Finally, to the extent the defendants are claiming that the district court should have severed their trials under Fed.R.Crim.P. 14, their argument fails. See United States v. Rollins, 301 F.3d 511, 517 (7th Cir.2002) (even when joinder under Rule 8 is proper, Rule 14 authorizes district court to grant severance when it appears that defendant will suffer prejudice by joinder of either offenses or defendants). The defendants argue, in a rather conclusory manner, that they were prejudiced by the “spillover” effect of having the charges tried together. But the district court instructed the jury to consider the evidence as to each defendant and each count separately, and we agree with the government that this was not such a complicated case that the jury would have difficulty following the instruction. See United States v. McClurge, 311 F.3d 866, 873 (7th Cir.2002) (instruction directing jury to give separate consideration to each defendant was sufficient to cure any possibility of prejudice). Moreover, the defendants' claim of prejudice is further undercut by the fact that much of the evidence admitted at their joint trial would have been admissible against them in separate trials as well. See United States v. Adeniji, 221 F.3d 1020, 1027 (7th Cir.2000) (evidence of one participant's actions in furtherance of a mail fraud scheme is admissible against other participants in that scheme).
B. Evidentiary Issues
Relying on Kotteakos v. United States, 328 U.S. 750, 66 S.Ct. 1239, 90 L.Ed. 1557 (1946), the defendants contend that there was a fatal variance between the allegations in the indictment “that there was a single conspiracy and the proof at trial of multiple schemes/conspiracies with no connection to each other.” This argument, which we treat as a challenge to the sufficiency of the evidence, Polichemi, 219 F.3d at 706, fails for two reasons. First, the defendants were not even charged with conspiracy, which is a distinct offense, having distinct elements, from mail fraud. Adeniji, 221 F.3d at 1027; see also United States v. Neely, 980 F.2d 1074, 1089-90 (7th Cir.1992) (rejecting claim of prejudicial variance between indictment's allegation of a “single conspiracy” and the proof at trial, which allegedly established “multiple schemes,” because defendant raising the challenge was never charged or convicted of conspiracy). Second, the evidence at trial proved exactly what the indictment alleged: a single scheme to defraud Alexsis through the solicitation and receipt of kickbacks by Hendershot and Battista from vendors such as Lanas. The defendants again make much of the fact that each participant's role varied from transaction to transaction and further assert that many of the various participants did not even know each other, but this is all irrelevant so long as the evidence established each defendant's own knowing participation in the scheme, which it did. See Adeniji, 221 F.3d at 1026; Polichemi, 219 F.3d at 706.

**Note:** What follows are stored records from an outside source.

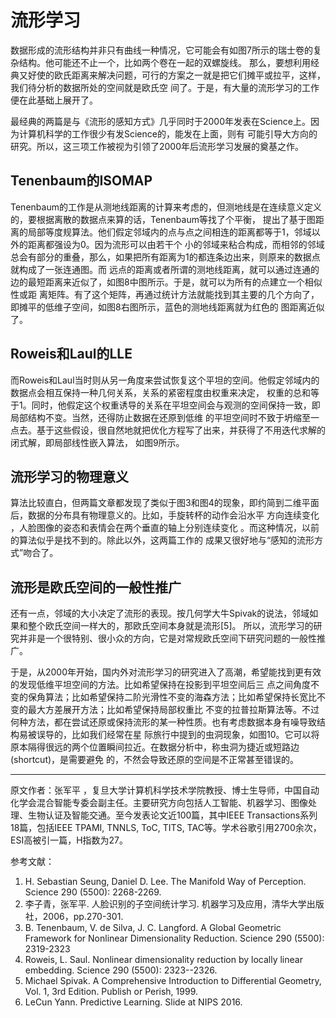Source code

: # 流形学习

数据形成的流形结构并非只有曲线一种情况，它可能会有如图7所示的瑞士卷的复杂结构。他可能还不止一个，比如两个卷在一起的双螺旋线。
那么，要想利用经典又好使的欧氏距离来解决问题，可行的方案之一就是把它们摊平或拉平，这样，我们待分析的数据所处的空间就是欧氏空
间了。于是，有大量的流形学习的工作便在此基础上展开了。

最经典的两篇是与《流形的感知方式》几乎同时于2000年发表在Science上。因为计算机科学的工作很少有发Science的，能发在上面，则有
可能引导大方向的研究。所以，这三项工作被视为引领了2000年后流形学习发展的奠基之作。

## Tenenbaum的ISOMAP

Tenenbaum的工作是从测地线距离的计算来考虑的，但测地线是在连续意义定义的，要根据离散的数据点来算的话，Tenenbaum等找了个平衡，
提出了基于图距离的局部等度规算法。他们假定邻域内的点与点之间相连的距离都等于1，邻域以外的距离都强设为0。因为流形可以由若干个
小的邻域来粘合构成，而相邻的邻域总会有部分的重叠，那么，如果把所有距离为1的都连条边出来，则原来的数据点就构成了一张连通图。而
远点的距离或者所谓的测地线距离，就可以通过连通的边的最短距离来近似了，如图8中图所示。于是，就可以为所有的点建立一个相似性或距
离矩阵。有了这个矩阵，再通过统计方法就能找到其主要的几个方向了，即摊平的低维子空间，如图8右图所示，蓝色的测地线距离就为红色的
图距离近似了。

## Roweis和Laul的LLE

而Roweis和Laul当时则从另一角度来尝试恢复这个平坦的空间。他假定邻域内的数据点会相互保持一种几何关系，关系的紧密程度由权重来决定，
权重的总和等于1。同时，他假定这个权重诱导的关系在平坦空间会与观测的空间保持一致，即局部结构不变。当然，还得防止数据在还原到低维
的平坦空间时不致于坍缩至一点去。基于这些假设，很自然地就把优化方程写了出来，并获得了不用迭代求解的闭式解，即局部线性嵌入算法，
如图9所示。

## 流形学习的物理意义

算法比较直白，但两篇文章都发现了类似于图3和图4的现象，即约简到二维平面后，数据的分布具有物理意义的。比如，手旋转杯的动作会沿水平
方向连续变化 ，人脸图像的姿态和表情会在两个垂直的轴上分别连续变化 。而这种情况，以前的算法似乎是找不到的。除此以外，这两篇工作的
成果又很好地与“感知的流形方式”吻合了。

## 流形是欧氏空间的一般性推广

还有一点，邻域的大小决定了流形的表现。按几何学大牛Spivak的说法，邻域如果和整个欧氏空间一样大的，那欧氏空间本身就是流形[5]。
所以，流形学习的研究并非是一个很特别、很小众的方向，它是对常规欧氏空间下研究问题的一般性推广。

于是，从2000年开始，国内外对流形学习的研究进入了高潮，希望能找到更有效的发现低维平坦空间的方法。比如希望保持在投影到平坦空间后三
点之间角度不变的保角算法；比如希望保持二阶光滑性不变的海森方法；比如希望保持长宽比不变的最大方差展开方法；比如希望保持局部权重比
不变的拉普拉斯算法等。不过何种方法，都在尝试还原或保持流形的某一种性质。也有考虑数据本身有噪导致结构易被误导的，比如我们经常在星
际旅行中提到的虫洞现象，如图10。它可以将原本隔得很远的两个位置瞬间拉近。在数据分析中，称虫洞为捷近或短路边(shortcut)，是需要避免
的，不然会导致还原的空间是不正常甚至错误的。


---
原文作者：张军平 ，复旦大学计算机科学技术学院教授、博士生导师，中国自动化学会混合智能专委会副主任。主要研究方向包括人工智能、机器学习、图像处理、生物认证及智能交通。至今发表论文近100篇，其中IEEE Transactions系列18篇，包括IEEE TPAMI, TNNLS, ToC, TITS, TAC等。学术谷歌引用2700余次，ESI高被引一篇，H指数为27。

参考文献：
1. H. Sebastian Seung, Daniel D. Lee. The Manifold Way of Perception. Science 290 (5500): 2268-2269.
2. 李子青，张军平. 人脸识别的子空间统计学习. 机器学习及应用，清华大学出版社，2006，pp.270-301.
3. B. Tenenbaum, V. de Silva, J. C. Langford. A Global Geometric Framework for Nonlinear Dimensionality Reduction. Science 290 (5500): 2319-2323
4. Roweis, L. Saul. Nonlinear dimensionality reduction by locally linear embedding. Science 290 (5500): 2323--2326.
5. Michael Spivak. A Comprehensive Introduction to Differential Geometry, Vol. 1, 3rd Edition. Publish or Perish, 1999.
6. LeCun Yann. Predictive Learning. Slide at NIPS 2016.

The defendants also contend that the district court erred under Fed.R.Evid. 404(b) in admitting “uncharged, other acts evidence”-specifically, the evidence relating to the Rusin law firm, PPS, and Megco. Because the defendants did not raise this issue below, our review is for plain error only, United States v. Graham, 315 F.3d 777, 782 (7th Cir.2003), and we find no such error. The defendants' argument appears to be based on their belief that the scope of a mail fraud scheme is limited by the mailings that are specifically charged in the indictment; so in this case, since the indictment only charged mailings to Thomas Herley and Lanas, the offense is limited to the portion of the scheme pertaining to them alone. This is wrong, however, because a mailing in furtherance of a scheme to defraud is simply the element that confers federal jurisdiction under the mail fraud statute; but a fraud scheme can produce proceeds long before the act that ultimately triggers jurisdiction. United States v. Mankarious, 151 F.3d 694, 705 (7th Cir.1998). As we have already said, the indictment in this case set forth one overarching scheme to defraud. The evidence relating to the Rusin law firm, PPS, and Megco was not Rule 404(b) evidence at all but was properly admitted as proof of that overall scheme.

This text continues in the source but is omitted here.